(Information supplied)
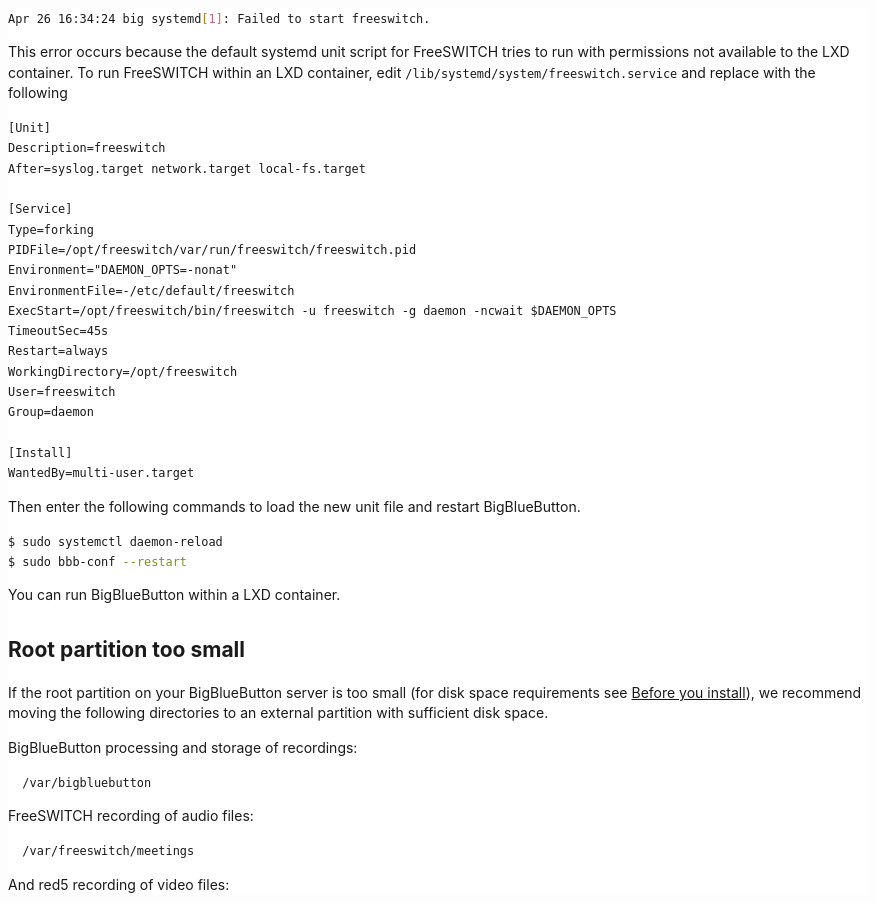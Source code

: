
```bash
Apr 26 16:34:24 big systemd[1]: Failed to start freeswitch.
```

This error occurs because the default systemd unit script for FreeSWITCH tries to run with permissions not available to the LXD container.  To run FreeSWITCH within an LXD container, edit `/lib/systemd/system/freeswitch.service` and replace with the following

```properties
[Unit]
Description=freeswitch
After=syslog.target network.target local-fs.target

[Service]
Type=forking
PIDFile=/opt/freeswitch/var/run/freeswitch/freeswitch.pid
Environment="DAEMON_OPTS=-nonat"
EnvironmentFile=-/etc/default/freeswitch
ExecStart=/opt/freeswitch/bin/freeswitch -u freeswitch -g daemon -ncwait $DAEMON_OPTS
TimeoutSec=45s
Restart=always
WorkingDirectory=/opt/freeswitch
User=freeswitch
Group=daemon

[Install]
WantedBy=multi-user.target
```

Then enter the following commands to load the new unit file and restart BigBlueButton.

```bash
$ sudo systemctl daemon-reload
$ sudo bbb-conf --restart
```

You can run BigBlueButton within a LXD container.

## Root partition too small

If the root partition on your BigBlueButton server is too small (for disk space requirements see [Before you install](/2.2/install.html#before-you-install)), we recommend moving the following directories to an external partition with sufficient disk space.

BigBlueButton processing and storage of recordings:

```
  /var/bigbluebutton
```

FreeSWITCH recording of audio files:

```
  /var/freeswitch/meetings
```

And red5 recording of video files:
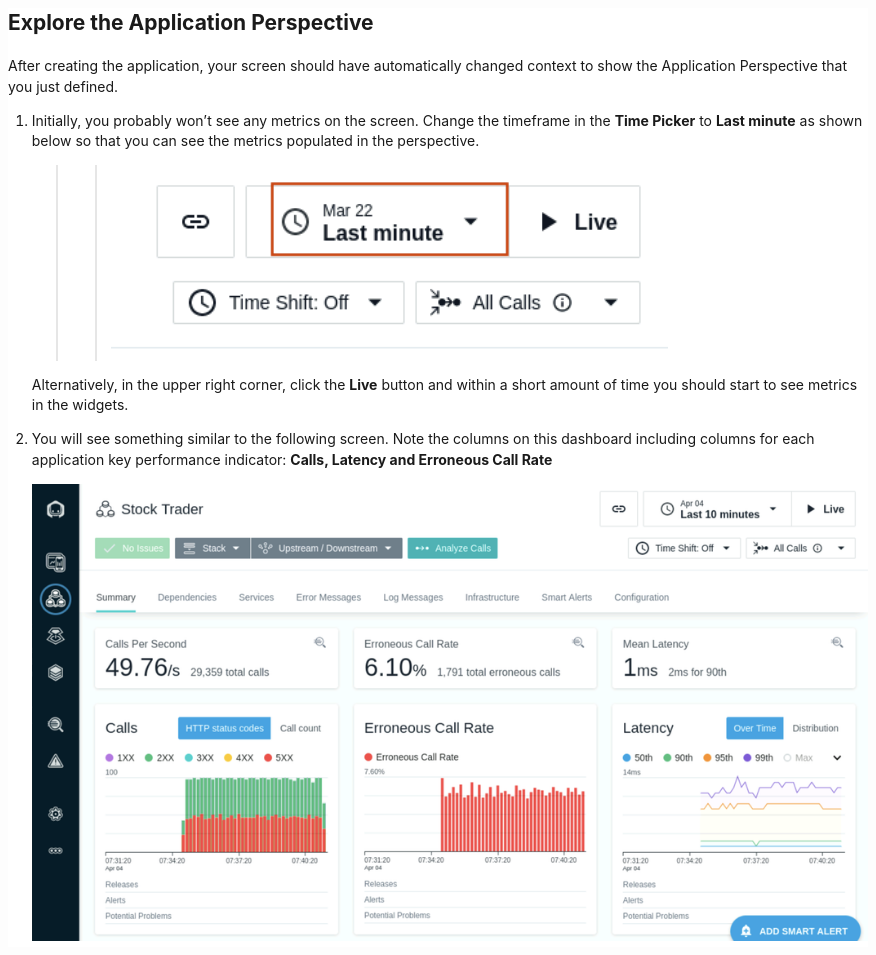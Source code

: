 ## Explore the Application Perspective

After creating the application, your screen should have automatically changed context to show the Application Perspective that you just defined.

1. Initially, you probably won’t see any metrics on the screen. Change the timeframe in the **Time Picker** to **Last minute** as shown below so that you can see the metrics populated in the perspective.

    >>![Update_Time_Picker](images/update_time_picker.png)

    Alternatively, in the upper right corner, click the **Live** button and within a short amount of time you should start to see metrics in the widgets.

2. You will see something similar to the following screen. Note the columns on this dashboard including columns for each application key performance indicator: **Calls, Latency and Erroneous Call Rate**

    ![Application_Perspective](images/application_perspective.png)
(End Information supplied)
(Information supplied)
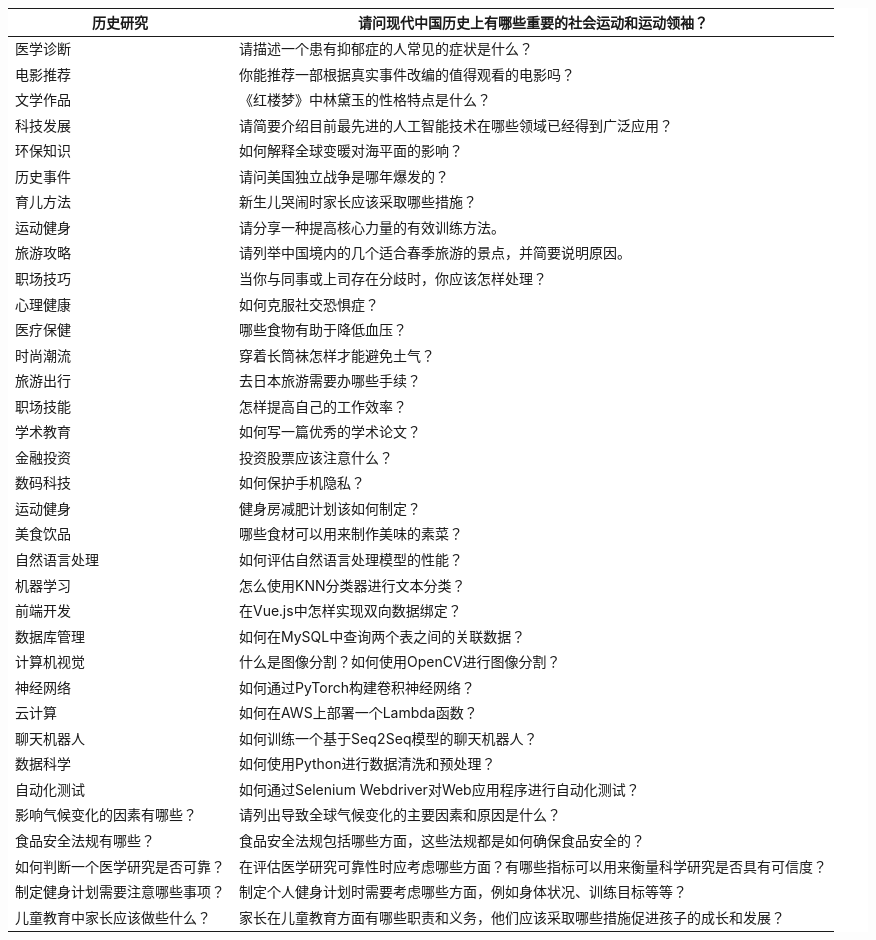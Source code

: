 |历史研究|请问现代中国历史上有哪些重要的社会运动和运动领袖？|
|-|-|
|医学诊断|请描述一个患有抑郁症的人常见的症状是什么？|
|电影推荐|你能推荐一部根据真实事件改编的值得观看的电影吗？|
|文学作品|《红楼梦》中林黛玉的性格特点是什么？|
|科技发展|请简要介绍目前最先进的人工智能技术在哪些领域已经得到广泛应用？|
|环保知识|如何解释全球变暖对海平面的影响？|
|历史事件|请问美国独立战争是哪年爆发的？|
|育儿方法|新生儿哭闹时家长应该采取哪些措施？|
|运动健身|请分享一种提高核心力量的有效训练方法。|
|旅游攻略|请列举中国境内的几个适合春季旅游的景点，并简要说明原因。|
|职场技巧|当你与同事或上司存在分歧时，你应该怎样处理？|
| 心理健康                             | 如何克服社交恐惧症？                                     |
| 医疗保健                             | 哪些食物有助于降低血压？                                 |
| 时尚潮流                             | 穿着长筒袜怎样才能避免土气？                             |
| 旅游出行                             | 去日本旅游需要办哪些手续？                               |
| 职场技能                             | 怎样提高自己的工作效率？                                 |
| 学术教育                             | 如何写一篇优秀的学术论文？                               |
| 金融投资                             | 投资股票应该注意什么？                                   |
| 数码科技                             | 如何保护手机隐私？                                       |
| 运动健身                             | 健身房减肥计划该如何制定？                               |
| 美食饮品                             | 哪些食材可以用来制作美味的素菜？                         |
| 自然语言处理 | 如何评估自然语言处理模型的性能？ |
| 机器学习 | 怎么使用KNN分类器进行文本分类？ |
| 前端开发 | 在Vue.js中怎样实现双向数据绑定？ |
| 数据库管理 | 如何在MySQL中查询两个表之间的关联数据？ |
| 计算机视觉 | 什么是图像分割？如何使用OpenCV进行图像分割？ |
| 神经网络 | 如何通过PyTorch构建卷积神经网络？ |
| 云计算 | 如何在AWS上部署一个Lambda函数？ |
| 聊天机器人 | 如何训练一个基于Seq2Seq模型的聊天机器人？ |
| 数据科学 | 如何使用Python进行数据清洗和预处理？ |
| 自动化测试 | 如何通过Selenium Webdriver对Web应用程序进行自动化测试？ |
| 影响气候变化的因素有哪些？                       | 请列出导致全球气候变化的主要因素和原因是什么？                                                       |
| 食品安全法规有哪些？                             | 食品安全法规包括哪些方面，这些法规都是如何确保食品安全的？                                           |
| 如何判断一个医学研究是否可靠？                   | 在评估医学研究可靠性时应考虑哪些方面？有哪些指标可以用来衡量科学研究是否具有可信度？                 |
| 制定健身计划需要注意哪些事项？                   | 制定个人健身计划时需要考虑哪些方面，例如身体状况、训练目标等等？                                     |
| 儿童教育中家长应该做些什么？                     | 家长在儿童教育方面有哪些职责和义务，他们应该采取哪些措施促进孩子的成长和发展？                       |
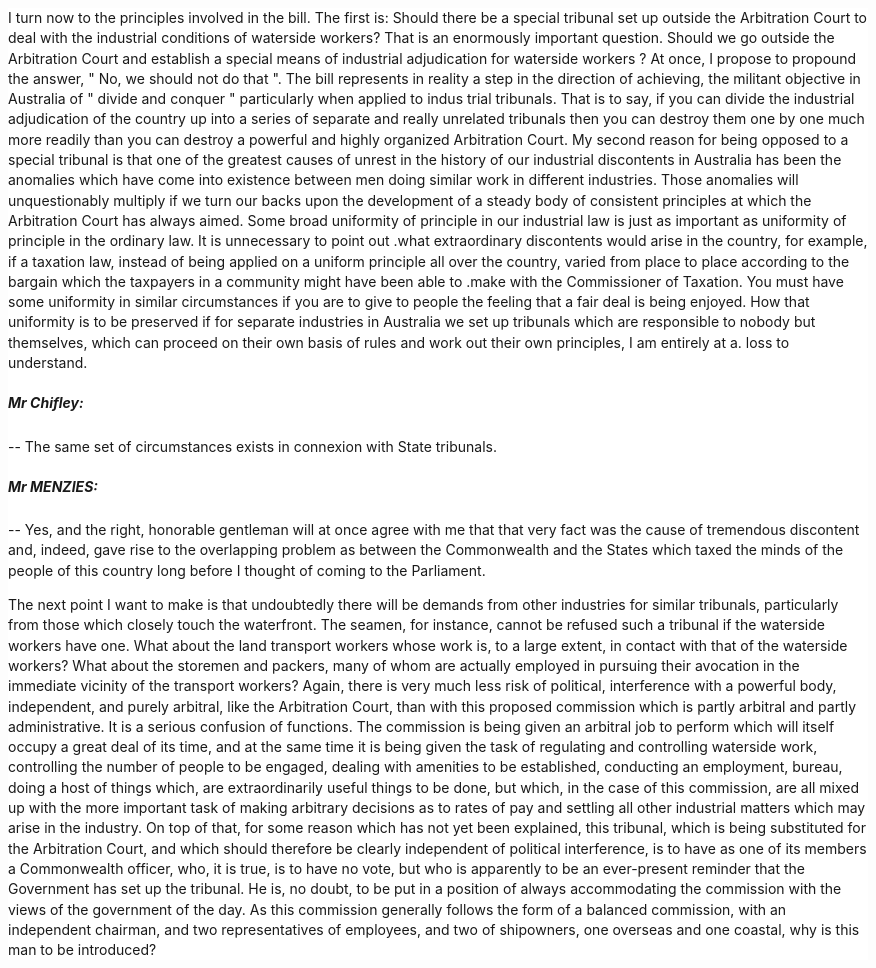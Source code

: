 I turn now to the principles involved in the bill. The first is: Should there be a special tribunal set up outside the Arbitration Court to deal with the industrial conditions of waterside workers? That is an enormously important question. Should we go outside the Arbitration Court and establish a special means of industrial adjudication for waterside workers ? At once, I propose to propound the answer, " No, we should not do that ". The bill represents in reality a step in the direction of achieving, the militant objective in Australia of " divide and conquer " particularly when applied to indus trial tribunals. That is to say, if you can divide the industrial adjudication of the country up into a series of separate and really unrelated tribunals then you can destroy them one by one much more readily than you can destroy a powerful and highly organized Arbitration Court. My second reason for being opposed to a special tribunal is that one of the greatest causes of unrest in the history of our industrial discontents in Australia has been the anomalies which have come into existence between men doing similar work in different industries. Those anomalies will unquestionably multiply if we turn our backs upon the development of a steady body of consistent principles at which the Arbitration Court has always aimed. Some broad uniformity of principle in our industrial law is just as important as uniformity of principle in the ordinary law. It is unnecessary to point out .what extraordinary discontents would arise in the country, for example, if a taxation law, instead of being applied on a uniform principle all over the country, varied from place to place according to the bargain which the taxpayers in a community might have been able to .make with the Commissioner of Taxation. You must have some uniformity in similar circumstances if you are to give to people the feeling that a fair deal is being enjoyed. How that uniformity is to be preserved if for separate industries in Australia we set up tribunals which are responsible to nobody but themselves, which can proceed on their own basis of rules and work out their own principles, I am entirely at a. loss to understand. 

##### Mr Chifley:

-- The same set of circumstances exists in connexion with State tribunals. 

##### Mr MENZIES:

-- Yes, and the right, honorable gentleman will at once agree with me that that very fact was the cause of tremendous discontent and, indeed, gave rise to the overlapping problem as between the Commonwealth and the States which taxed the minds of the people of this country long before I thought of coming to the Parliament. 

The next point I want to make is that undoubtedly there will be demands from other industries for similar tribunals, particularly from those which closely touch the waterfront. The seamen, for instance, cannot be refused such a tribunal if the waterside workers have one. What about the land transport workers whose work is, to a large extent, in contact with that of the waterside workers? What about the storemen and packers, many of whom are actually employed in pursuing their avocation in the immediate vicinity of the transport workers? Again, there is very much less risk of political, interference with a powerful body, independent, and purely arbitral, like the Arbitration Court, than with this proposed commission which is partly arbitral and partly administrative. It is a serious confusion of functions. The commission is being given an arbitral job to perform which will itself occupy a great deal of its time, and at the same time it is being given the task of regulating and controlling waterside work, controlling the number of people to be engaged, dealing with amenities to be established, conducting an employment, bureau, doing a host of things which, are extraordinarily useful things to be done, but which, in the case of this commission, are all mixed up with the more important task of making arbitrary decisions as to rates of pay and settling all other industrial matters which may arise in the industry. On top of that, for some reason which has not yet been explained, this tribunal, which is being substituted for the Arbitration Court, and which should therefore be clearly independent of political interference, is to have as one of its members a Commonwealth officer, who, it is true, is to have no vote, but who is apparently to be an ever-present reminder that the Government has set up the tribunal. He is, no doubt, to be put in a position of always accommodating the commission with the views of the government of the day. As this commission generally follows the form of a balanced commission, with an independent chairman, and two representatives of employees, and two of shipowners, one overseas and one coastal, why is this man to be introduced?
(End Information supplied)
# Assignment
Locate and copy each line in the data above that includes the word "systemd".

# Output for this exercise
Apr 26 16:34:24 big systemd[1]: Failed to start freeswitch.
This error occurs because the default systemd unit script for FreeSWITCH tries to run with permissions not available to the LXD container.  To run FreeSWITCH within an LXD container, edit `/lib/systemd/system/freeswitch.service` and replace with the following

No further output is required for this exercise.